The Forging of Identity Politics

by Randy Shaw on January 4, 2007

Before some Bay Area readers skip this review, let me make one fact perfectly clear: Bohemian Los Angeles is a brilliant work that does not require an interest in Los Angeles history, or that readers even like the city. Rather, this is a book written for San Francisco, whose combination of progressive/gay/lesbian politics is an outgrowth of the organizing work that author Daniel Hurewitz shows began in Los Angeles during the 1930’s and ultimately helped build a national movement. Bohemiam Los Angeles shows the evolution of gay identity from the early 1900’s through the 1950’s, and links this development to the emergence in the 1930’s of a radical political identity through the American Communist Party, as well as the parallel building of a new identity among artists. This convergence of gay, Communist, and radical arts identities in the Los Angeles community of Edendale (now Silverlake) explains Hurewitz’s title, and results in an inspiring book deserving of the widest possible readership.

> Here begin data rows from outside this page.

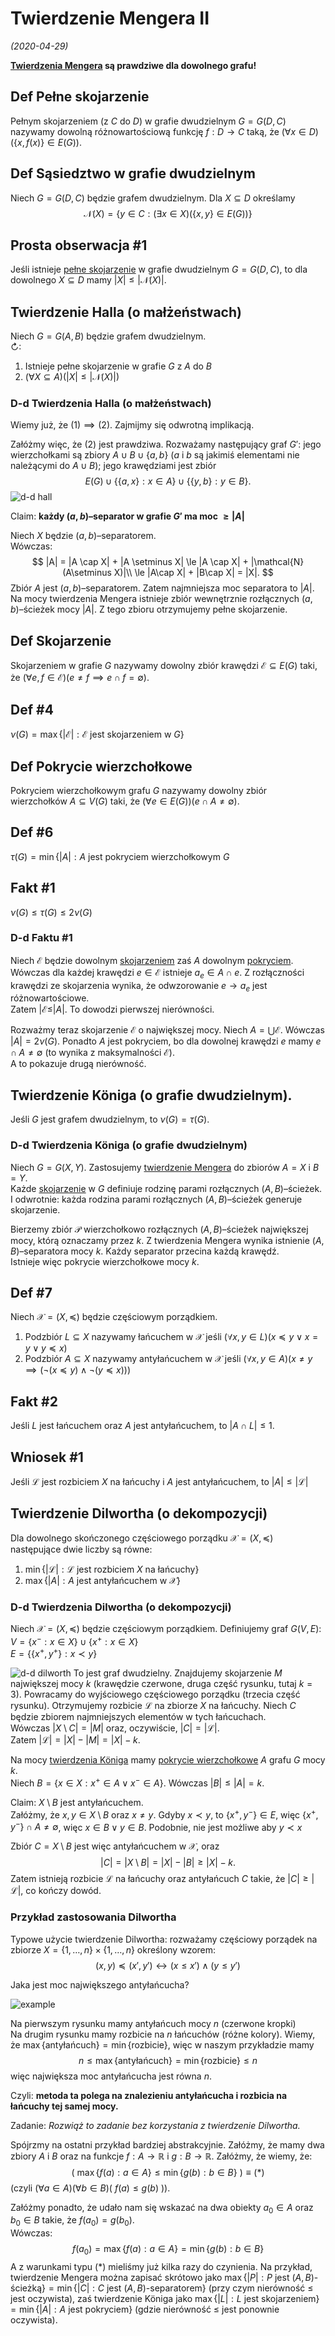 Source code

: # Twierdzenie Mengera II
*(2020-04-29)*

**[Twierdzenia Mengera](../2020-04-22/twierdzenie-mengera.md) są prawdziwe dla dowolnego grafu!**

## $\text {Def}$ Pełne skojarzenie

Pełnym skojarzeniem (z $C$ do $D$) w grafie dwudzielnym $G = G(D,C)$ nazywamy dowolną różnowartościową funkcję $f: D \to C$ taką, że $(\forall x\in D)(\{x, f(x)\} \in E(G))$.

## $\text {Def}$ Sąsiedztwo w grafie dwudzielnym
Niech $G = G(D,C)$ będzie grafem dwudzielnym. Dla $X\subseteq D$ określamy
$$
\mathcal{N}(X) = \{y\in C: (\exists x \in X)(\{x,y\} \in E(G))\}
$$

## Prosta obserwacja #1
Jeśli istnieje [pełne skojarzenie](#text-def-pe%c5%82ne-skojarzenie) w grafie dwudzielnym $G = G(D,C)$, to dla dowolnego $X \subseteq D$ mamy $|X| \le |\mathcal{N}(X)|$.

## $\text {Twierdzenie}$ Halla (o małżeństwach)

Niech $G = G(A,B)$ będzie grafem dwudzielnym.\
$\circlearrowright$:
1. Istnieje pełne skojarzenie w grafie $G$ z $A$ do $B$
2. $(\forall X \subseteq A)(|X| \le |\mathcal{N}(X)|)$

### D-d $\text {Twierdzenia}$ Halla (o małżeństwach)

Wiemy już, że $(1) \implies (2)$. Zajmijmy się odwrotną implikacją.

Załóżmy więc, że $(2)$ jest prawdziwa. Rozważamy następujący graf $G'$: jego wierzchołkami są zbiory $A\cup B\cup \{a,b\}$ ($a$ i $b$ są jakimiś elementami nie należącymi do $A \cup B$); jego krawędziami jest zbiór
$$
E(G) \cup \big\{ \{a,x\}: x\in A \big\} \cup \big\{ \{y,b\}: y \in B \big\}.
$$
![d-d hall](d-d-hall.png)

Claim: **każdy $(a,b)$–separator w grafie $G'$ ma moc $\ge |A|$**

Niech $X$ będzie $(a,b)$–separatorem.\
Wówczas:
$$
|A| = |A \cap X| + |A \setminus X| \le |A \cap X| + |\mathcal{N}(A\setminus X)|\\
\le |A\cap X| + |B\cap X| = |X|.
$$
Zbiór $A$ jest $(a,b)$–separatorem. Zatem najmniejsza moc separatora to $|A|$. Na mocy twierdzenia Mengera istnieje zbiór wewnętrznie rozłącznych $(a,b)$–ścieżek mocy $|A|$. Z tego zbioru otrzymujemy pełne skojarzenie.

## $\text {Def}$ Skojarzenie

Skojarzeniem w grafie $G$ nazywamy dowolny zbiór krawędzi $\mathcal{E}\subseteq E(G)$ taki, że $(\forall e,f \in \mathcal{E})(e\neq f\implies e\cap f =\emptyset)$.

## $\text {Def}$ #4
$\nu(G) = \max\{|\mathcal{E}|: \mathcal{E}\text{ jest skojarzeniem w } G\}$

## $\text {Def}$ Pokrycie wierzchołkowe

Pokryciem wierzchołkowym grafu $G$ nazywamy dowolny zbiór wierzchołków $A\subseteq V(G)$ taki, że $(\forall e\in E(G))(e \cap A\neq\emptyset)$.

## $\text {Def}$ #6
$\tau(G) = \min\{|A|: A\text{ jest pokryciem wierzchołkowym } G$

## $\text {Fakt}$ #1
$\nu(G) \le \tau(G) \le 2\nu(G)$

### D-d $\text {Fakt}$u #1
Niech $\mathcal{E}$ będzie dowolnym [skojarzeniem](#text-def-skojarzenie) zaś $A$ dowolnym [pokryciem](#text-def-pokrycie-wierzcho%c5%82kowe). Wówczas dla każdej krawędzi $e \in \mathcal{E}$ istnieje $a_e \in A\cap e$. Z rozłączności krawędzi ze skojarzenia wynika, że odwzorowanie $e\to a_e$ jest różnowartościowe.\
Zatem $|\mathcal{E} \le |A|$. To dowodzi pierwszej nierówności.

Rozważmy teraz skojarzenie $\mathcal{E}$ o największej mocy. Niech $A = \bigcup\mathcal{E}$. Wówczas $|A| = 2\nu(G)$. Ponadto $A$ jest pokryciem, bo dla dowolnej krawędzi $e$ mamy $e\cap A \neq \emptyset$ (to wynika z maksymalności $\mathcal{E}$).\
A to pokazuje drugą nierówność.

## $\text {Twierdzenie}$ Königa (o grafie dwudzielnym).
Jeśli $G$ jest grafem dwudzielnym, to $\nu(G) = \tau(G)$.

### D-d $\text {Twierdzenia}$ Königa (o grafie dwudzielnym)
Niech $G = G(X,Y)$. Zastosujemy [twierdzenie Mengera](../2020-04-22/twierdzenie-mengera.md#text-twierdzenie-mengera-wersja-wierzcho%c5%82kowa) do zbiorów $A = X$ i $B = Y$.\
Każde [skojarzenie](#text-def-skojarzenie) w $G$ definiuje rodzinę parami rozłącznych $(A,B)$–ścieżek. I odwrotnie: każda rodzina parami rozłącznych $(A,B)$–ścieżek generuje skojarzenie.

Bierzemy zbiór $\mathcal{P}$ wierzchołkowo rozłącznych $(A,B)$–ścieżek największej mocy, którą oznaczamy przez $k$. Z twierdzenia Mengera wynika istnienie $(A,B)$–separatora mocy $k$. Każdy separator przecina każdą krawędź.\
Istnieje więc pokrycie wierzchołkowe mocy $k$.

## $\text {Def}$ #7
Niech $\mathcal{X} = (X,\preceq)$ będzie częściowym porządkiem.
1. Podzbiór $L\subseteq X$ nazywamy łańcuchem w $\mathcal{X}$ jeśli $(\forall x,y \in L)(x\preceq y\lor x=y \lor y\preceq x)$
2. Podzbiór $A\subseteq X$ nazywamy antyłańcuchem w $\mathcal{X}$ jeśli $(\forall x,y \in A)(x\neq y \implies (\neg(x\preceq y)\land \neg(y\preceq x)))$

## $\text {Fakt}$ #2
Jeśli $L$ jest łańcuchem oraz $A$ jest antyłańcuchem, to $|A\cap L| \le 1$.

## Wniosek #1
Jeśli $\mathcal{L}$ jest rozbiciem $X$ na łańcuchy i $A$ jest antyłańcuchem, to $|A| \le |\mathcal{L}|$

## $\text {Twierdzenie}$ Dilwortha (o dekompozycji)

Dla dowolnego skończonego częściowego porządku $\mathcal{X} = (X,\preceq)$ następujące dwie liczby są równe:
1. $\min\{|\mathcal{L}|: \mathcal{L}\text{ jest rozbiciem }X\text{ na łańcuchy}\}$
2. $\max\{|A|: A\text{ jest antyłańcuchem w }\mathcal{X}\}$

### D-d $\text {Twierdzenia}$ Dilwortha (o dekompozycji)
Niech $\mathcal{X} = (X,\preceq)$ będzie częściowym porządkiem. Definiujemy graf $G(V,E)$:\
$V = \{x^-:x\in X\}\cup\{x^+:x\in X\}$\
$E = \big\{\{x^+,y^+\}: x\prec y\big\}$

![d-d dilworth](Dilworth.png)
To jest graf dwudzielny. Znajdujemy skojarzenie $M$ największej mocy $k$ (krawędzie czerwone, druga część rysunku, tutaj $k=3$). Powracamy do wyjściowego częściowego porządku (trzecia część rysunku). Otrzymujemy rozbicie $\mathcal{L}$ na zbiorze $X$ na łańcuchy. Niech $C$ będzie zbiorem najmniejszych elementów w tych łańcuchach.\
Wówczas $|X \setminus C| = |M|$ oraz, oczywiście, $|C| = |\mathcal{L}|$.\
Zatem $|\mathcal{L}| = |X| - |M| = |X| - k$.

Na mocy [twierdzenia Königa](#text-twierdzenie-k%c3%b6niga-o-grafie-dwudzielnym) mamy [pokrycie wierzchołkowe](#text-def-pokrycie-wierzcho%c5%82kowe) $A$ grafu $G$ mocy $k$.\
Niech $B = \{x\in X: x^+\in A\lor x^-\in A\}$. Wówczas $|B| \le |A| = k$.

Claim: $X\setminus B$ jest antyłańcuchem.\
Załóżmy, że $x,y\in X\setminus B$ oraz $x\neq y$. Gdyby $x\prec y$, to $\{x^+,y^-\}\in E$, więc $\{x^+,y^-\}\cap A \neq \emptyset$, więc $x \in B \lor y \in B$. Podobnie, nie jest możliwe aby $y\prec x$

Zbiór $C = X\setminus B$ jest więc antyłańcuchem w $\mathcal{X}$, oraz
$$
|C| = |X\setminus B| = |X| - |B| \ge |X| - k.
$$
Zatem istnieją rozbicie $\mathcal{L}$ na łańcuchy oraz antyłańcuch $C$ takie, że $|C|\ge|\mathcal{L}|$, co kończy dowód.

### Przykład zastosowania Dilwortha

Typowe użycie twierdzenie Dilwortha: rozważamy częściowy porządek na zbiorze $X = \{1,\dots,n\} \times \{1,\dots,n\}$ określony wzorem:
$$
(x,y) \preceq (x', y') \leftrightarrow (x\le x') \land (y\le y')
$$

Jaka jest moc największego antyłańcucha?

![example](dilworth-częściowy-porządek-example.png)

Na pierwszym rysunku mamy antyłańcuch mocy $n$ (czerwone kropki)\
Na drugim rysunku mamy rozbicie na $n$ łańcuchów (różne kolory). Wiemy, że $\max\{\text{antyłańcuch}\} = \min\{\text{rozbicie}\}$, więc w naszym przykładzie mamy
$$
n \le \max\{\text{antyłańcuch}\} = \min\{\text{rozbicie}\} \le n
$$
więc największa moc antyłańcucha jest równa $n$.

Czyli: **metoda ta polega na znalezieniu antyłańcucha i rozbicia na łańcuchy tej samej mocy.**

Zadanie: *Rozwiąż to zadanie bez korzystania z twierdzenie Dilwortha.*

Spójrzmy na ostatni przykład bardziej abstrakcyjnie. Załóżmy, że mamy dwa zbiory $A$ i $B$ oraz na funkcje $f: A\to \mathbb{R}$ i $g: B\to \mathbb{R}$. Załóżmy, że wiemy, że:
$$
\Big(~ \max\{f(a): a\in A\} \le \min\{g(b): b\in B\} ~\Big) \equiv (*)
$$
(czyli $(\forall a\in A)(\forall b \in B)(~f(a)\le g(b)~)$).

Załóżmy ponadto, że udało nam się wskazać na dwa obiekty $a_0 \in A$ oraz $b_0 \in B$ takie, że $f(a_0) = g(b_0)$.\
Wówczas:
$$
f(a_0) = \max\{f(a): a\in A\} = \min\{g(b): b\in B\}
$$
A z warunkami typu $(*)$ mieliśmy już kilka razy do czynienia. Na przykład, twierdzenie Mengera można zapisać skrótowo jako $\max\{|P|: P\text{ jest }(A,B)\text{-ścieżką}\} = \min\{|C|: C\text{ jest }(A,B)\text{-separatorem}\}$ (przy czym nierówność $\le$ jest oczywista), zaś twierdzenie Königa jako $\max\{|L|: L\text{ jest skojarzeniem}\} = \min\{|A|: A\text{ jest pokryciem}\}$ (gdzie nierówność $\le$ jest ponownie oczywista).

The gay and lesbian civil rights movement has advanced so far, and so fast, in the past two decades that I wonder how many know that its origins lay with the vision of Harry Hay, a former Communist Party member. Hay caused a huge controversy in the 1950’s by arguing that homosexuals constituted a distinct oppressed minority, and for pushing them to band together politically to improve their lot. Hay’s analysis ultimately prevailed, but not before his bold agenda caused his removal from the leadership of the Mattachine Society, the organization he created.

Harry Hay is among the many figures of recent history that Daniel Hurewitz brings to life in Bohemian Los Angeles. The book begins with the story of Julian Eltinge, one of the leading theater stars of the 1910-1930 era. Eltinge drew record crowds while performing as a female impersonator. Although he was secretly gay, Eltinge promoted a bold off-stage masculinity, making it clear that his feminine stage roles had nothing to do with his actual inner life.

Eltinge allows Hurewitz to describe an era in which one’s identity was not based on the gender of one’s sexual partners. Men arrested for having gay sex were viewed as straight men that made a mistake, and even most gay men did not see their sexual desires as placing them in a distinct subculture.

Starting in the 1930’s, however, police crackdowns on homosexual activity led to the forging of what soon became known as a gay identity. How Harry Hay and others responded to this sudden increase in state repression set the direction for the emergence of America’s gay rights movement.

But Bohemian Los Angeles is more than a history of an emerging gay identity. Rather, Hurewitz links this to the related and parallel rise of left-wing political activism. The key players in both movements resided in the Edendale community North of Hollywood, and Hurewitz’s description of the interrelationship between two constituencies striving for a distinct identity—one based on gender, the other political orientation— is what makes Bohemian Los Angeles such a stunning achievement.

Having read much about the well-meaning activists who joined the American Communist Party in the 1930’s, I did not expect to be moved by Hurewitz’s of their sacrifices and travails. But I was wrong. Hurewitz’s portrayal of a political left unified by marriage, friendship, and a common belief in social, racial and economic justice is as effective as his longer sections on the emerging gay community. In fact, Hurewitz’s accounts of Woody Guthrie singing the Do Re Mi, the pain expressed by activists describing broken friendships of fifty years ago, and the tradeoffs between romantic love and Party loyalty will bring an emotional response even from readers who are not sympathetic to the political agenda of those involved.

Hurewitz’s sections on gay and Communist Party identities are effective because both Los Angeles-based movements became part of the larger stream of history. In contrast, his section on Edendale’s artist community suffers from the relative obscurity of most of those discussed, and their lack of clear connection to future arts movements. Hurewitz succeeds in describing how artists also forged a distinct identity and sense of community. But his accounts of the experiences of woodworkers like Paul Landacre, the cultural role of Jake Zeitlin’s bookshop, and other artists contributing to the “bohemianism” of Los Angeles in the 1920’s and 1930’s fall flat due to their lack of connection to a broader, longterm historical context.

Harry Hay is the star of Bohemian Los Angeles, both because his role as a gay Communist directly linked the two communities, and because he was one of the great visionaries of 20th Century America. As a Communist, Hay viewed blacks and Latino’s as oppressed social minorities. He argued that sexual orientation was as fundamental as the racial identities of these groups, and that gays had to join racial minorities in politically organizing around their identity. When Hay made these arguments in the 1950’s, they were viewed as “leftist.” Today, such views are the status quo.

Harry Hay could well be described as the founder of gay identity politics in America. Why is there no major building, street or park named after him in San Francisco? Has Hay’s membership in the Communist Party prevented the person whose analysis and organizing made people like Harvey Milk possible from getting his historic due?

Hurewitz gives Hay his just credit, and if this book is as widely read in San Francisco as it deserves to be, city officials will finally give Hay the type of naming honor that the George Washington (or Karl Marx) of the gay and lesbian movement richly deserves.